A bit more of the Wuthering Expectations Short History of French Literature I was writing last year:

The French twentieth century began with a crushing defeat of the Catholic Church, and the triumph of laicization, a struggle that had continued since the French Revolution.  For more detail, see “The Law of the 9th of December 1905 Concerning the Separation of Church and State.”  Meanwhile, French artists and writers were turning into godless Communists and lunatics.  So there is a Catholic counter-reaction, eventually.  Bernanos is the Catholic writer who has survived the best in French literature, I think, aside from Charles Péguy, who was killed in the war in 1914.  Bernanos is probably a better novelist than his peers in the movement, but I have not read them – I would have to look up their names – so what do I know.

This novel is well-described by its title.  A young priest in his first parish has a crisis of faith, and decides to write it down.  He does not doubt his own faith, but rather that of everyone else, the superstitious no-longer-peasants who would make up his congregation if they ever came to Mass, and the neurotic wealthy family in the mansion on the hill.  The latter provides most of the plot.  This is very much not a novel about a priest dealing with ordinary people.

The book is a mix of the priest’s reflections, some of which are personal, some theological, some both – doubts about the intensity of his prayer, for example – which is what I would expect from a priest’s diary, and long Thomas Bernhardish monologues by other people, like an older priest who is something of a mentor, an atheist doctor who kills himself, and an old friend from the seminary who gives up the vocation, which are completely preposterous as diary entries, unless I am supposed to think  the priest is inventing them.  But I think I am not supposed to think about it.  Just a convention.  Occasionally, Bernanos and the priest do acknowledge the problem:

He must have pursued this for a long time, since I have the memory of a long monologue that I listened to without understanding it. (299 of this Librairie Plon edition, tr. mine)

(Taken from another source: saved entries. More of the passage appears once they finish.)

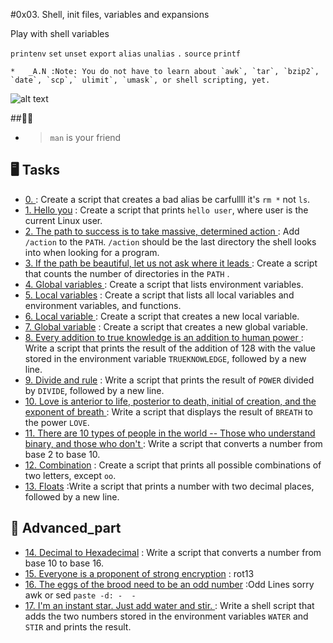 #0x03. Shell, init files, variables and expansions

Play with shell variables

`printenv`
`set`
`unset`
`export`
`alias`
`unalias`
`.`
`source`
`printf`

	*	_A.N :Note: You do not have to learn about `awk`, `tar`, `bzip2`, `date`, `scp`,` ulimit`, `umask`, or shell scripting, yet.

![alt text](https://miro.medium.com/v2/resize:fit:720/format:webp/1*6gck6ovCPyBYfn8l6G8hEw.png )

##:astronaut:

 - >`man` is your friend 

## :desktop_computer:  Tasks

* [ 0. <o>](./0-alias) : Create a script that creates a bad  alias be carfullll it's `rm *` not `ls`.
* [1. Hello you](./1-hello_you) : Create a script that prints `hello user`, where user is the current Linux user.
* [2. The path to success is to take massive, determined action ](./2-path) : Add `/action` to the `PATH`. `/action` should be the last directory the shell looks into when looking for a program.
* [3. If the path be beautiful, let us not ask where it leads ](./3-paths) : Create a script that counts the number of directories in the `PATH` .
* [4. Global variables ](./4-global_variables) : Create a script that lists environment variables.
* [5. Local variables](./5-local_variables) :  Create a script that lists all local variables and environment variables, and functions.
* [6. Local variable ](./6-create_local_variable) : Create a script that creates a new local variable.
* [7. Global variable](./7-create_global_variable) : Create a script that creates a new global variable.
* [8. Every addition to true knowledge is an addition to human power ](./8-true_knowledge) : Write a script that prints the result of the addition of 128 with the value stored in the environment variable `TRUEKNOWLEDGE`, followed by a new line.
* [9. Divide and rule](./9-divide_and_rule) : Write a script that prints the result of `POWER` divided by `DIVIDE`, followed by a new line.
* [10. Love is anterior to life, posterior to death, initial of creation, and the exponent of breath ](./10-love_exponent_breath) : Write a script that displays the result of `BREATH` to the power `LOVE`.
* [11. There are 10 types of people in the world -- Those who understand binary, and those who don't ](./11-binary_to_decimal) : Write a script that converts a number from base 2 to base 10.
* [12. Combination](./12-combinations) : Create a script that prints all possible combinations of two letters, except `oo`. 
* [13. Floats](./13-print_float) :Write a script that prints a number with two decimal places, followed by a new line. 

## :abacus: Advanced_part

* [14. Decimal to Hexadecimal](./100-decimal_to_hexadecimal) : Write a script that converts a number from base 10 to base 16.
* [15. Everyone is a proponent of strong encryption](./101-rot13) : rot13 
* [16. The eggs of the brood need to be an odd number](./102-odd) :Odd Lines sorry awk or sed `paste -d: -  -`  
* [17. I'm an instant star. Just add water and stir. ](./103-water_and_stir) : Write a shell script that adds the two numbers stored in the environment variables `WATER` and `STIR` and prints the result.
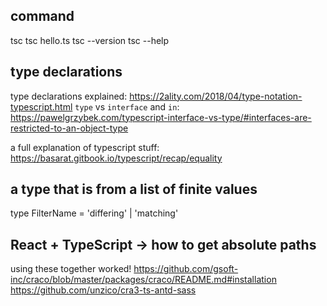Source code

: command
----------
tsc
tsc hello.ts
tsc --version
tsc --help



type declarations
------------------
type declarations explained:
https://2ality.com/2018/04/type-notation-typescript.html
`type` vs `interface` and `in`:
https://pawelgrzybek.com/typescript-interface-vs-type/#interfaces-are-restricted-to-an-object-type


a full explanation of typescript stuff:
https://basarat.gitbook.io/typescript/recap/equality

a type that is from a list of finite values
-------------------------------------------
type FilterName = 'differing' | 'matching'




React + TypeScript -> how to get absolute paths
------------------------------------------------
using these together worked!
https://github.com/gsoft-inc/craco/blob/master/packages/craco/README.md#installation
https://github.com/unzico/cra3-ts-antd-sass

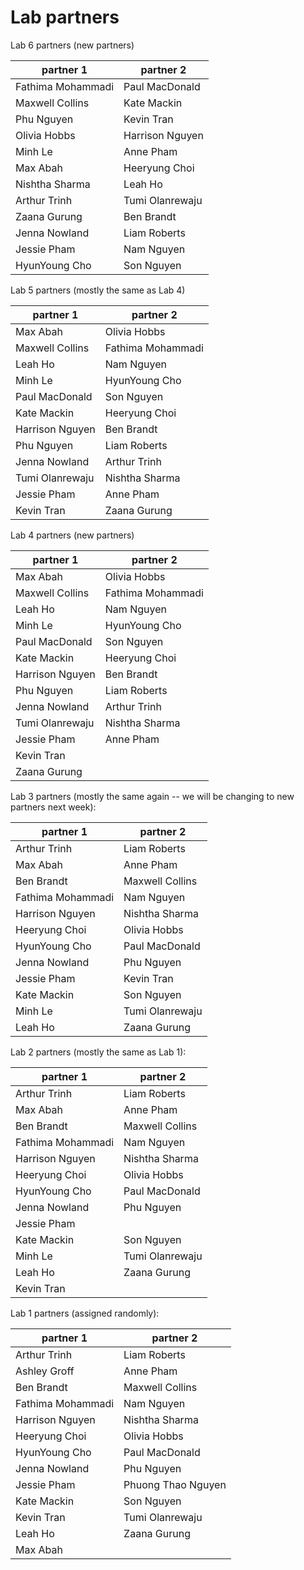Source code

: # Lab partners

Lab 6 partners (new partners)


| partner 1         | partner 2          |
|-------------------|--------------------|
|Fathima Mohammadi |       Paul MacDonald|
|Maxwell Collins | Kate Mackin|
|Phu Nguyen |      Kevin Tran|
|Olivia Hobbs |    Harrison Nguyen|
|Minh Le | Anne Pham|
|Max Abah |        Heeryung Choi|
|Nishtha Sharma |  Leah Ho|
|Arthur Trinh |    Tumi Olanrewaju|
|Zaana Gurung |    Ben Brandt|
|Jenna Nowland |   Liam Roberts|
|Jessie Pham |     Nam Nguyen|
|HyunYoung Cho |   Son Nguyen|


Lab 5 partners (mostly the same as Lab 4)

| partner 1         | partner 2          |
|-------------------|--------------------|
|Max Abah           |  Olivia Hobbs      |
|Maxwell Collins    |  Fathima Mohammadi |
|Leah Ho            |  Nam Nguyen        |
|Minh Le            |  HyunYoung Cho     |
|Paul MacDonald     |  Son Nguyen        |
|Kate Mackin        |  Heeryung Choi     |
|Harrison Nguyen    |  Ben Brandt        |
|Phu Nguyen         |  Liam Roberts      |
|Jenna Nowland      |  Arthur Trinh      |
|Tumi Olanrewaju    |  Nishtha Sharma    |
|Jessie Pham        |  Anne Pham         |
|Kevin Tran         |  Zaana Gurung      |

Lab 4 partners (new partners)

| partner 1         | partner 2          |
|-------------------|--------------------|
|Max Abah           |  Olivia Hobbs      |
|Maxwell Collins    |  Fathima Mohammadi |
|Leah Ho            |  Nam Nguyen        |
|Minh Le            |  HyunYoung Cho     |
|Paul MacDonald     |  Son Nguyen        |
|Kate Mackin        |  Heeryung Choi     |
|Harrison Nguyen    |  Ben Brandt        |
|Phu Nguyen         |  Liam Roberts      |
|Jenna Nowland      |  Arthur Trinh      |
|Tumi Olanrewaju    |  Nishtha Sharma    |
|Jessie Pham        |  Anne Pham         |
|Kevin Tran         |                    |
|Zaana Gurung       |                    |

Lab 3 partners (mostly the same again -- we will be changing to new
partners next week):

| partner 1         | partner 2          |
|-------------------|--------------------|
| Arthur Trinh      | Liam Roberts       |
| Max Abah          | Anne Pham          |
| Ben Brandt        | Maxwell Collins    |
| Fathima Mohammadi | Nam Nguyen         |
| Harrison Nguyen   | Nishtha Sharma     |
| Heeryung Choi     | Olivia Hobbs       |
| HyunYoung Cho     | Paul MacDonald     |
| Jenna Nowland     | Phu Nguyen         |
| Jessie Pham       | Kevin Tran         |
| Kate Mackin       | Son Nguyen         |
| Minh Le           | Tumi Olanrewaju    |
| Leah Ho           | Zaana Gurung       |



Lab 2 partners (mostly the same as Lab 1):

| partner 1         | partner 2          |
|-------------------|--------------------|
| Arthur Trinh      | Liam Roberts       |
| Max Abah          | Anne Pham          |
| Ben Brandt        | Maxwell Collins    |
| Fathima Mohammadi | Nam Nguyen         |
| Harrison Nguyen   | Nishtha Sharma     |
| Heeryung Choi     | Olivia Hobbs       |
| HyunYoung Cho     | Paul MacDonald     |
| Jenna Nowland     | Phu Nguyen         |
| Jessie Pham       |                    |
| Kate Mackin       | Son Nguyen         |
| Minh Le           | Tumi Olanrewaju    |
| Leah Ho           | Zaana Gurung       |
| Kevin Tran        |



Lab 1 partners (assigned randomly):

| partner 1         | partner 2          |
|-------------------|--------------------|
| Arthur Trinh      | Liam Roberts       |
| Ashley Groff      | Anne Pham          |
| Ben Brandt        | Maxwell Collins    |
| Fathima Mohammadi | Nam Nguyen         |
| Harrison Nguyen   | Nishtha Sharma     |
| Heeryung Choi     | Olivia Hobbs       |
| HyunYoung Cho     | Paul MacDonald     |
| Jenna Nowland     | Phu Nguyen         |
| Jessie Pham       | Phuong Thao Nguyen |
| Kate Mackin       | Son Nguyen         |
| Kevin Tran        | Tumi Olanrewaju    |
| Leah Ho           | Zaana Gurung       |
| Max Abah          |


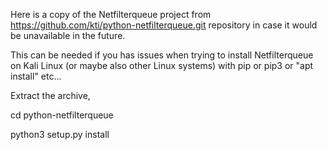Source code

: Here is a copy of the Netfilterqueue project from https://github.com/kti/python-netfilterqueue.git repository in case it would be unavailable in the future.

This can be needed if you has issues when trying to install Netfilterqueue on Kali Linux (or maybe also other Linux systems) with pip or pip3 or "apt install" etc...

Extract the archive,

cd python-netfilterqueue

python3 setup.py install
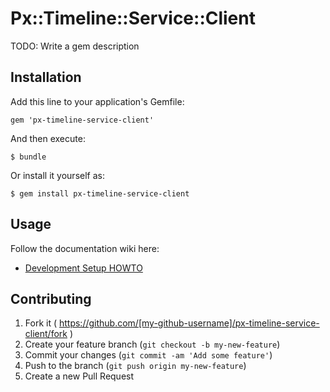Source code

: # Px::Timeline::Service::Client

TODO: Write a gem description

## Installation

Add this line to your application's Gemfile:

    gem 'px-timeline-service-client'

And then execute:

    $ bundle

Or install it yourself as:

    $ gem install px-timeline-service-client

## Usage

Follow the documentation wiki here:

* [Development Setup HOWTO](https://github.com/500px/500px/wiki/HOWTO:-Timeline-Service)

## Contributing

1. Fork it ( https://github.com/[my-github-username]/px-timeline-service-client/fork )
2. Create your feature branch (`git checkout -b my-new-feature`)
3. Commit your changes (`git commit -am 'Add some feature'`)
4. Push to the branch (`git push origin my-new-feature`)
5. Create a new Pull Request
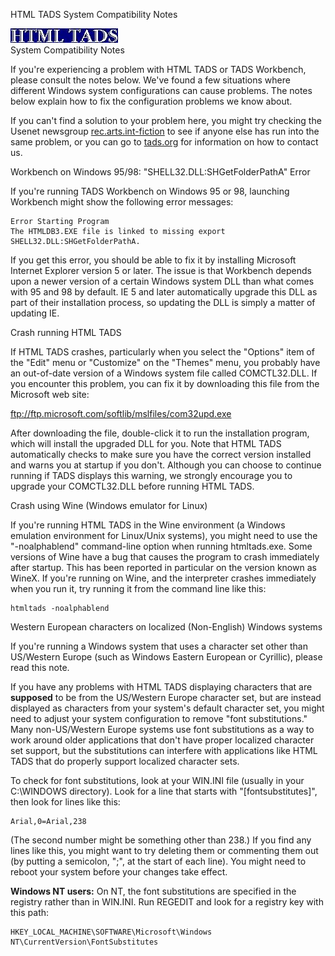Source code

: HTML TADS System Compatibility Notes

  
  
  

![](htmltads.jpg) <span class="title">  
System Compatibility Notes</span>

  
  
  

If you're experiencing a problem with HTML TADS or TADS Workbench,
please consult the notes below. We've found a few situations where
different Windows system configurations can cause problems. The notes
below explain how to fix the configuration problems we know about.

If you can't find a solution to your problem here, you might try
checking the Usenet newsgroup
[rec.arts.int-fiction](news:rec.arts.int-fiction) to see if anyone else
has run into the same problem, or you can go to
[tads.org](http://www.tads.org) for information on how to contact us.  
  
  

<div class="bar1">

<div class="heading">

Workbench on Windows 95/98: "SHELL32.DLL:SHGetFolderPathA" Error

</div>

<div class="content">

If you're running TADS Workbench on Windows 95 or 98, launching
Workbench might show the following error messages:

<div class="indented">

    Error Starting Program
    The HTMLDB3.EXE file is linked to missing export SHELL32.DLL:SHGetFolderPathA.

</div>

If you get this error, you should be able to fix it by installing
Microsoft Internet Explorer version 5 or later. The issue is that
Workbench depends upon a newer version of a certain Windows system DLL
than what comes with 95 and 98 by default. IE 5 and later automatically
upgrade this DLL as part of their installation process, so updating the
DLL is simply a matter of updating IE.

</div>

</div>

<div class="bar2">

<div class="heading">

Crash running HTML TADS

</div>

<div class="content">

If HTML TADS crashes, particularly when you select the "Options" item of
the "Edit" menu or "Customize" on the "Themes" menu, you probably have
an out-of-date version of a Windows system file called COMCTL32.DLL. If
you encounter this problem, you can fix it by downloading this file from
the Microsoft web site:

<div class="indented">

<ftp://ftp.microsoft.com/softlib/mslfiles/com32upd.exe>

</div>

After downloading the file, double-click it to run the installation
program, which will install the upgraded DLL for you. Note that HTML
TADS automatically checks to make sure you have the correct version
installed and warns you at startup if you don't. Although you can choose
to continue running if TADS displays this warning, we strongly encourage
you to upgrade your COMCTL32.DLL before running HTML TADS.

</div>

</div>

<div class="bar1">

<div class="heading">

Crash using Wine (Windows emulator for Linux)

</div>

<div class="content">

If you're running HTML TADS in the Wine environment (a Windows emulation
environment for Linux/Unix systems), you might need to use the
"-noalphablend" command-line option when running htmltads.exe. Some
versions of Wine have a bug that causes the program to crash immediately
after startup. This has been reported in particular on the version known
as WineX. If you're running on Wine, and the interpreter crashes
immediately when you run it, try running it from the command line like
this:

<div class="indented">

    htmltads -noalphablend

</div>

</div>

</div>

<div class="bar2">

<div class="heading">

Western European characters on localized (Non-English) Windows systems

</div>

<div class="content">

If you're running a Windows system that uses a character set other than
US/Western Europe (such as Windows Eastern European or Cyrillic), please
read this note.

If you have any problems with HTML TADS displaying characters that are
**supposed** to be from the US/Western Europe character set, but are
instead displayed as characters from your system's default character
set, you might need to adjust your system configuration to remove "font
substitutions." Many non-US/Western Europe systems use font
substitutions as a way to work around older applications that don't have
proper localized character set support, but the substitutions can
interfere with applications like HTML TADS that do properly support
localized character sets.

To check for font substitutions, look at your WIN.INI file (usually in
your C:\WINDOWS directory). Look for a line that starts with
"\[fontsubstitutes\]", then look for lines like this:

<div class="indented">

    Arial,0=Arial,238

</div>

(The second number might be something other than 238.) If you find any
lines like this, you might want to try deleting them or commenting them
out (by putting a semicolon, ";", at the start of each line). You might
need to reboot your system before your changes take effect.

**Windows NT users:** On NT, the font substitutions are specified in the
registry rather than in WIN.INI. Run REGEDIT and look for a registry key
with this path:

<div class="indented">

    HKEY_LOCAL_MACHINE\SOFTWARE\Microsoft\Windows NT\CurrentVersion\FontSubstitutes

</div>

</div>

</div>
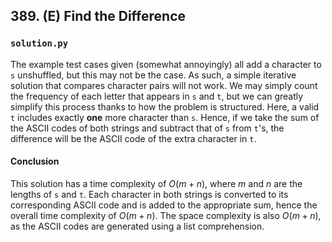 ## 389. (E) Find the Difference

### `solution.py`
The example test cases given (somewhat annoyingly) all add a character to `s` unshuffled, but this may not be the case. As such, a simple iterative solution that compares character pairs will not work. We may simply count the frequency of each letter that appears in `s` and `t`, but we can greatly simplify this process thanks to how the problem is structured. Here, a valid `t` includes exactly **one** more character than `s`. Hence, if we take the sum of the ASCII codes of both strings and subtract that of `s` from `t`'s, the difference will be the ASCII code of the extra character in `t`.  

#### Conclusion
This solution has a time complexity of $O(m+n)$, where $m$ and $n$ are the lengths of `s` and `t`. Each character in both strings is converted to its corresponding ASCII code and is added to the appropriate sum, hence the overall time complexity of $O(m+n)$. The space complexity is also $O(m+n)$, as the ASCII codes are generated using a list comprehension.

The priest does not have a forceful personality, so he mostly just lets people talk.  His own writing is clear, but the numerous long monologues are full of regional words, slang, and irony – oh so hard, so slow.  The monologues are a clue to the tradition Bernanos is working.  He is one of the French writers of the time who read Dostoevsky carefully, and he is bringing Dostoevsky’s many voices into French.  It is as if Alyosha, from The Brothers Karamazov, became a priest and kept a diary.  The narrator’s voice is orthodox, but many other voices have their say.

André Malraux, who writes the introduction to the edition I read, dated when I have no idea,  is another of the French Dostoevskians of the time, but he is interested in the political Dostoevsky, of The Possessed, for example, while Bernanos works the religious side.  It is all something new in French, and it is all about to turn into existentialism.  The parallels between Country Priest and Sartre’s Nausea, published a year later, are curious, although Bernanos never achieves the hallucinatory lunacy of Sartre.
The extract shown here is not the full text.